TASK STATEMENT
Show all lines from the data that include the word "Execute".
▶
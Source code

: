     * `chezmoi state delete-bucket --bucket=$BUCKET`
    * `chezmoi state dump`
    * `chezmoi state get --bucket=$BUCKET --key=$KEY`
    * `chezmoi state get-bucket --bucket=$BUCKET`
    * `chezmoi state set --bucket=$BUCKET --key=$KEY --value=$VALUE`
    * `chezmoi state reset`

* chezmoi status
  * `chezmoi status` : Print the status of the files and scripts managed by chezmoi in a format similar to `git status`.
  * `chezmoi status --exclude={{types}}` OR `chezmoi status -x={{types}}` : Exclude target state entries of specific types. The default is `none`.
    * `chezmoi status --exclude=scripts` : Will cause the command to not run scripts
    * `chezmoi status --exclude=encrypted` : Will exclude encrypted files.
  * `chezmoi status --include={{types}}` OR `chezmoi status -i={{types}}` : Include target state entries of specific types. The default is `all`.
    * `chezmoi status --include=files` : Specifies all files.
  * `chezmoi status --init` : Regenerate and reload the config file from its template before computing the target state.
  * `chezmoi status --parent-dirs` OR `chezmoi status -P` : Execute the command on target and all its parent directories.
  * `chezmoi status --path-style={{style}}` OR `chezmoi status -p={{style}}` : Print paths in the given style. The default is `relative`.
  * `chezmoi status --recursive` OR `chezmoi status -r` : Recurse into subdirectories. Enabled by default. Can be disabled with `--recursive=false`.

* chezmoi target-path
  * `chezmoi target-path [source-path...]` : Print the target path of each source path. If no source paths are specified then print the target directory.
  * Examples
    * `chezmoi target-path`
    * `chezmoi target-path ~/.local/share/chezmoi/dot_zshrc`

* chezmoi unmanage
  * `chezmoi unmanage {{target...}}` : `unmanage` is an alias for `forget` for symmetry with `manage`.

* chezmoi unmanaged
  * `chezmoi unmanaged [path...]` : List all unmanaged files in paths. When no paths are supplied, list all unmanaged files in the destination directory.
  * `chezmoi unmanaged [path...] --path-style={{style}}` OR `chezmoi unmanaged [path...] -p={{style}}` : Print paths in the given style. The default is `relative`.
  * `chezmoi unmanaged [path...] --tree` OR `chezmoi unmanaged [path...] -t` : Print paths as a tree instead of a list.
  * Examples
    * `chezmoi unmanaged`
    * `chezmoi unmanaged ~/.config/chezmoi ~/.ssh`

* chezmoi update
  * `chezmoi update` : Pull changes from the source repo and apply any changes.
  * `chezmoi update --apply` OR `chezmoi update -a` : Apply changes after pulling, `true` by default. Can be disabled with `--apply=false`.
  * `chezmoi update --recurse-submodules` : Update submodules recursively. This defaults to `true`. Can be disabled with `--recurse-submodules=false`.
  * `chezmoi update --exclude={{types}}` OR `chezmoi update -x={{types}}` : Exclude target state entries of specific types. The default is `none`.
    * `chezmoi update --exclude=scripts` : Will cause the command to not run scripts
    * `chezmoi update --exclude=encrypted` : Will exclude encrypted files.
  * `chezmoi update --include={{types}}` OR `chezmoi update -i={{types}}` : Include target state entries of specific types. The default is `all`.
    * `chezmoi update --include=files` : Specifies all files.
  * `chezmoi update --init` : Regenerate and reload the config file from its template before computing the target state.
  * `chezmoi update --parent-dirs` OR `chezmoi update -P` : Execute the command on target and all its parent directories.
◀
SOLUTION TO THE EXERCISE
  * `chezmoi status --parent-dirs` OR `chezmoi status -P` : Execute the command on target and all its parent directories.
  * `chezmoi update --parent-dirs` OR `chezmoi update -P` : Execute the command on target and all its parent directories.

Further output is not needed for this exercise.